Quick Links

Re: Vacuum: allow usage of more than 1GB of work mem

From:	Claudio Freire <klaussfreire(at)gmail(dot)com>
To:	Masahiko Sawada <sawada(dot)mshk(at)gmail(dot)com>
Cc:	Robert Haas <robertmhaas(at)gmail(dot)com>, Andres Freund <andres(at)anarazel(dot)de>, Anastasia Lubennikova <a(dot)lubennikova(at)postgrespro(dot)ru>, Anastasia Lubennikova <lubennikovaav(at)gmail(dot)com>, PostgreSQL-Dev <pgsql-hackers(at)postgresql(dot)org>
Subject:	Re: Vacuum: allow usage of more than 1GB of work mem
Date:	2017-07-10 23:04:42
Message-ID:	CAGTBQpbS2jDH1X8UYdqNpLUveyTsH8rioGhiGx1DhpiJh6jy8A@mail.gmail.com
Views:	Whole Thread \| Raw Message \| Download mbox \| Resend email
Thread:
Lists:	pgsql-hackers

Sorry for the delay, I had extended vacations that kept me away from
my test rigs, and afterward testing too, liteally, a few weeks.

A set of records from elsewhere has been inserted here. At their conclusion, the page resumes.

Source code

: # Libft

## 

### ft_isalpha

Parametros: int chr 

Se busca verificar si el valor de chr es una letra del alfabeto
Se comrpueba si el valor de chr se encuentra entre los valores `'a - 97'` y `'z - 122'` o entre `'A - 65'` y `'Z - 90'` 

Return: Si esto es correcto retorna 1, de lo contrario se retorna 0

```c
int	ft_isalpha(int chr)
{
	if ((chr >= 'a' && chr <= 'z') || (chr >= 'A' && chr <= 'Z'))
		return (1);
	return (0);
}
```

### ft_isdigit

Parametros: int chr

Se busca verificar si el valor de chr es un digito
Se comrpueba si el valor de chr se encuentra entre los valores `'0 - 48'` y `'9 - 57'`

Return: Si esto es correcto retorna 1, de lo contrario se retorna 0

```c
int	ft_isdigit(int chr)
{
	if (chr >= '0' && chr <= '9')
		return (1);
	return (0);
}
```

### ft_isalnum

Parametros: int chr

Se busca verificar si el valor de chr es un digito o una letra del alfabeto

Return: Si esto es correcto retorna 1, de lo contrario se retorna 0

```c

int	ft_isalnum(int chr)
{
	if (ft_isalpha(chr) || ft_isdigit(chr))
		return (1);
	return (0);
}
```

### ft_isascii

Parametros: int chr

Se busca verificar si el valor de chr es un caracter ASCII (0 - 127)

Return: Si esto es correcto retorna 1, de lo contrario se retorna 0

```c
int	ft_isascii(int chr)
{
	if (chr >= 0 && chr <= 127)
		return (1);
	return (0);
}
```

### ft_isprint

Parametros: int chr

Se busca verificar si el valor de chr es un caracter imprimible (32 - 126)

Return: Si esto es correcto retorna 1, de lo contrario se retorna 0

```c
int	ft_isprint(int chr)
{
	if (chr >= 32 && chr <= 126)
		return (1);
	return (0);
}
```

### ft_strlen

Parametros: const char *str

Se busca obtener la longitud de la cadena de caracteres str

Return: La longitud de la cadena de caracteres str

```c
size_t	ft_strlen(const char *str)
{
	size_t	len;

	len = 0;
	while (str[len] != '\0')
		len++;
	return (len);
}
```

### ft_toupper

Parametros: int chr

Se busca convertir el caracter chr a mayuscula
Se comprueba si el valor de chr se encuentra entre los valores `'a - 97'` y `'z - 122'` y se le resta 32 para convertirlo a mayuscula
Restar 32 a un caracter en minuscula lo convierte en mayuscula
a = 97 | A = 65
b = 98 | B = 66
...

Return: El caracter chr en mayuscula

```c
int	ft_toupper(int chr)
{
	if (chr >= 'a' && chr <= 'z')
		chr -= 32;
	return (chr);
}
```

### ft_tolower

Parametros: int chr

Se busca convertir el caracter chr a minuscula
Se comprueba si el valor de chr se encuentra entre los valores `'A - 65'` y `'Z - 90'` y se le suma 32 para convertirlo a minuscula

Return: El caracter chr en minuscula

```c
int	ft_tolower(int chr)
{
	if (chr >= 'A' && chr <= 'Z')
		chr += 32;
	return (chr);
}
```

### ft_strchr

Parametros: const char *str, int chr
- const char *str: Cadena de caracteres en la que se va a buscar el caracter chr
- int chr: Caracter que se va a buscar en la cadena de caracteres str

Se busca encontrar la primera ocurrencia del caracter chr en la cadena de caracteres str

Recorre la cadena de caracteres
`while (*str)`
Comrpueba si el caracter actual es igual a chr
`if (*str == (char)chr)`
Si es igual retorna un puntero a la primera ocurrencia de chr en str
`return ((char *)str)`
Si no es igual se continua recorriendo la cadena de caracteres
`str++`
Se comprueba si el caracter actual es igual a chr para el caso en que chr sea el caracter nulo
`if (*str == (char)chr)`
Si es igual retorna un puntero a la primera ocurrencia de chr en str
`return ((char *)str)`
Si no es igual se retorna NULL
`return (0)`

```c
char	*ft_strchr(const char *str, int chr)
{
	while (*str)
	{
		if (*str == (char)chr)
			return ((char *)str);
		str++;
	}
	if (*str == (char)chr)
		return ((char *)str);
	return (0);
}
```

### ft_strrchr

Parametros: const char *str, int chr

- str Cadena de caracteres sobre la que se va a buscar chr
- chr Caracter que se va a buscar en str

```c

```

I built a more thoroguh test script that produced some interesting
results. Will attach the results.

For now, to the review comments:

On Thu, Apr 27, 2017 at 4:25 AM, Masahiko Sawada <sawada(dot)mshk(at)gmail(dot)com> wrote:
> I've read this patch again and here are some review comments.
>
> + * Lookup in that structure proceeds sequentially in the list of segments,
> + * and with a binary search within each segment. Since segment's size grows
> + * exponentially, this retains O(log N) lookup complexity (2 log N to be
> + * precise).
>
> IIUC we now do binary search even over the list of segments.

Right

>
> -----
>
> We often fetch a particular dead tuple segment. How about providing a
> macro for easier understanding?
> For example,
>
> #define GetDeadTuplsSegment(lvrelstats, seg) \
> (&(lvrelstats)->dead_tuples.dt_segments[(seg)])
>
> -----
>
> + if (vacrelstats->dead_tuples.num_segs == 0)
> + return;
> +
>
> + /* If uninitialized, we have no tuples to delete from the indexes */
> + if (vacrelstats->dead_tuples.num_segs == 0)
> + {
> + return;
> + }
>
> + if (vacrelstats->dead_tuples.num_segs == 0)
> + return false;
> +

> As I listed, there is code to check if dead tuple is initialized
> already in some places where doing actual vacuum.
> I guess that it should not happen that we attempt to vacuum a
> table/index page while not having any dead tuple. Is it better to have
> Assert or ereport instead?

I'm not sure. Having a non-empty dead tuples array is not necessary to
be able to honor the contract in the docstring. Most of those functions
clean up the heap/index of dead tuples given the array of dead tuples,
which is a no-op for an empty array.

The code that calls those functions doesn't bother calling if the array
is known empty, true, but there's no compelling reason to enforce that at the
interface. Doing so could cause subtle bugs rather than catch them
(in the form of unexpected assertion failures, if some caller forgot to
check the dead tuples array for emptiness).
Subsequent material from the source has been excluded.